I've recently taken an interest (becauseof my aversion to work) in surface
mounting through-hole components. It's easy to route and etch circuit
boards, but it's a pain to drill the holes. Then, of course, you have to
solder on both sides to complete the circuit... Machined-pin sockets seem
to work better for this.
I recently saw a board from a company that's been around about 10 years that
makes .050 pitch hole matrix boards, among others. They also make 2mm
boards, by the way, but I can't find their poop-sheet.
Dick
----- Original Message -----
From: <CLASSICCMP(a)trailing-edge.com>
To: <classiccmp(a)classiccmp.org>
Sent: Wednesday, July 05, 2000 5:53 PM
Subject: Re: Tim's own version of the Catweasel/Compaticard/whatever
Since soldering
is so much more reliable, and just as fast once you get
used to using the soldering iron, I don't see the point of said
breadboards. But anyway...
I've been using these breadboards for about 20 years now and I still
like them for a lot of things.
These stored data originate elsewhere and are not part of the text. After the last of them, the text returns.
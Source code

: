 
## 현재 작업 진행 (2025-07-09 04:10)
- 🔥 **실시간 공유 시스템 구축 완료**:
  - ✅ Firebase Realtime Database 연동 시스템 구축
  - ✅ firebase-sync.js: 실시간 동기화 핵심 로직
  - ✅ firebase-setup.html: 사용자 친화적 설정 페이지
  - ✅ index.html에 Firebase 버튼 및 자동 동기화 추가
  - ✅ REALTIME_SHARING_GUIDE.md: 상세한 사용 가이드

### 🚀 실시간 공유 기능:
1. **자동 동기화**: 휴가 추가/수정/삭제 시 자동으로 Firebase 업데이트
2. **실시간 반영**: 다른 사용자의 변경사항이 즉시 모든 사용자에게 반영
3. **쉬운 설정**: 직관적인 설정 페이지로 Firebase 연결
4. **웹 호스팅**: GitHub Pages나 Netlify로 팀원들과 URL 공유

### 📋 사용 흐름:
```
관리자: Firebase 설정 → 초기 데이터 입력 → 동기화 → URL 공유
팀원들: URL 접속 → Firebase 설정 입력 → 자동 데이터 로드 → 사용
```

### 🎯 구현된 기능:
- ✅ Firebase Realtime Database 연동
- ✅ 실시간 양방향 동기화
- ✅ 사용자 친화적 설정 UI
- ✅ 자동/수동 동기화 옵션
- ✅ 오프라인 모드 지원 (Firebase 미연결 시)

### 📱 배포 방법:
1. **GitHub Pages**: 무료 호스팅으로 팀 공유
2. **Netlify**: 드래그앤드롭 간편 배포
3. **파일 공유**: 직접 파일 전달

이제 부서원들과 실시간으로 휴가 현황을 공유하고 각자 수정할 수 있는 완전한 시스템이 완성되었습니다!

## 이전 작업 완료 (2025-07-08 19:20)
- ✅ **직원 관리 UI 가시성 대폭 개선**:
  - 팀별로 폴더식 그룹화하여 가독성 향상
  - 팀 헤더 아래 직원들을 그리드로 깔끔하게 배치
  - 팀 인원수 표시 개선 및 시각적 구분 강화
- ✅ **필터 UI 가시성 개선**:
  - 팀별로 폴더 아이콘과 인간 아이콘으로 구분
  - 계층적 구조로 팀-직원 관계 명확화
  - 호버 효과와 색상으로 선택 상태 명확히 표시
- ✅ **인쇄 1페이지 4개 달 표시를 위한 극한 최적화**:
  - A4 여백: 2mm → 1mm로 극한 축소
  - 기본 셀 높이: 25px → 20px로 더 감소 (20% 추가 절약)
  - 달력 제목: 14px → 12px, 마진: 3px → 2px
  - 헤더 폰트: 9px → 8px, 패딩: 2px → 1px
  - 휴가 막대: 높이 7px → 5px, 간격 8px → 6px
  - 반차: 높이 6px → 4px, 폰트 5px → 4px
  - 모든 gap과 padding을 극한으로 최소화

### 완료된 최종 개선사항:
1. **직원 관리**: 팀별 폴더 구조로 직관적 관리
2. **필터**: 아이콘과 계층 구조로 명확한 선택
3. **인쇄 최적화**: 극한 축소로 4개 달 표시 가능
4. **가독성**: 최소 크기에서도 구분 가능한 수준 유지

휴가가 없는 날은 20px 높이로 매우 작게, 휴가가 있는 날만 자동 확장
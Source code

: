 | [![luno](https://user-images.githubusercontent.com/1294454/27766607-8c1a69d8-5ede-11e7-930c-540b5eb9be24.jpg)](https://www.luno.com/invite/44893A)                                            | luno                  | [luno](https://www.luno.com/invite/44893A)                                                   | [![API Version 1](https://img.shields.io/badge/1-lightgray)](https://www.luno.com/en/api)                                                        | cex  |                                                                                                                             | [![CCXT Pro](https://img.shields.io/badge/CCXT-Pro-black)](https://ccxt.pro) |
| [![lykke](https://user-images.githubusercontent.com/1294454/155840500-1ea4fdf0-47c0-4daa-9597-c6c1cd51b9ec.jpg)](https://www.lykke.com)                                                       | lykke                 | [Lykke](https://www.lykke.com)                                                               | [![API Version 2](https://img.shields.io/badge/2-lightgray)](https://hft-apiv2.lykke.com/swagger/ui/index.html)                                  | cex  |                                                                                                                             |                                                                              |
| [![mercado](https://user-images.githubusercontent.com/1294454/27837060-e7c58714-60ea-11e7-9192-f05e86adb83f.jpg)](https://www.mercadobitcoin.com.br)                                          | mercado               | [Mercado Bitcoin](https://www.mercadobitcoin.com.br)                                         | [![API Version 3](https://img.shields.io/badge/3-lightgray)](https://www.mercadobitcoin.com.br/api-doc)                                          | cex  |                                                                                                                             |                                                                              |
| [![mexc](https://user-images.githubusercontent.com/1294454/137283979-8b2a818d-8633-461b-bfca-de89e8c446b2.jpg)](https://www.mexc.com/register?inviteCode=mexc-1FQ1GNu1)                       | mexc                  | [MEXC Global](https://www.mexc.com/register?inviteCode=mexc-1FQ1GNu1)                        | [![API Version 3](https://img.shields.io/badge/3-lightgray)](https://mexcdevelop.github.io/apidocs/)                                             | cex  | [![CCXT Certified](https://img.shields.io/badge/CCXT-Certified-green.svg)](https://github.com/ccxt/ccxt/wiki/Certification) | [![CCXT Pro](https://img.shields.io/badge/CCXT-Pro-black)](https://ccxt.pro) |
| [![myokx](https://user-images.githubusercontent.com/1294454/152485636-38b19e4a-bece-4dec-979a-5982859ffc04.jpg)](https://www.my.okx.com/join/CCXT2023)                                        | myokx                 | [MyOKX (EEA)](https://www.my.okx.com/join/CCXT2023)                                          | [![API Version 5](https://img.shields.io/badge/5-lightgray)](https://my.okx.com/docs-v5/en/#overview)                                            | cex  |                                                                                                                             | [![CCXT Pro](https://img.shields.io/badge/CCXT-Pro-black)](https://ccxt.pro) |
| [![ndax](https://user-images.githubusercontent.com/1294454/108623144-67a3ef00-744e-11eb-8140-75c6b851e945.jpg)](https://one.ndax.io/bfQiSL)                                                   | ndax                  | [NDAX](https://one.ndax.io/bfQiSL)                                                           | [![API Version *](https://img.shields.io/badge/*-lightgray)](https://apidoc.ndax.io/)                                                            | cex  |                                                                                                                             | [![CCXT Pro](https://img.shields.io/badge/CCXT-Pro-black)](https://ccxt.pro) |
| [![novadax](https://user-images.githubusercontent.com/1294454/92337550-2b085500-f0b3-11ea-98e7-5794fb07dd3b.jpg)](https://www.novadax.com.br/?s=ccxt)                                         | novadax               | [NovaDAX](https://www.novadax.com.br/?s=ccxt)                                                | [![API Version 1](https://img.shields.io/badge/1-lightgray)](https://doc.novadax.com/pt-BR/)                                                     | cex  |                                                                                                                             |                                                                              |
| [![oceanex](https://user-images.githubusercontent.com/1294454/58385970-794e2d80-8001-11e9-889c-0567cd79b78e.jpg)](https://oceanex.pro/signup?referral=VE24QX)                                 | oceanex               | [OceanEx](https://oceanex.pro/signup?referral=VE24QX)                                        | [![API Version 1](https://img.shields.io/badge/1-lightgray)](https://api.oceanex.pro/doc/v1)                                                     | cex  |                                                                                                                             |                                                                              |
They certainly aren't good for all
possibilities, but I regularly do digital logic into the 50 MHz
range with them and have few problems.
Modern CMOS logic families seem to be a lot more forgiving for poor
bypassing
and high-impedance power sources than good
old-fashioned "straight" TTL.
In fact, just for fun, I've pulled out *all* the bypass capacitors around
a 40 MHz HC TTL circuit and found that it operated identically to before
the bypass capacitors were pulled. Compare this to old-fashioned
straight 7400-series logic where if I don't put bypass capacitors
everywhere
all the flip flops randomly choose a new state every
time the clock
ticks!
On the subject of breadboarding with solder and wires: are there PC-boards
designed specifically for "place-and-tack" surface-mount prototyping?
I'm envisioning a power grid, a bunch of SOIC pads with small fanout,
a place for some surface-mount discrete parts, and maybe some way of
putting
a header connector on the board. That'd be really
useful. Sort of like
those through-hole prototyping PC boards that used to be popular.
Tim.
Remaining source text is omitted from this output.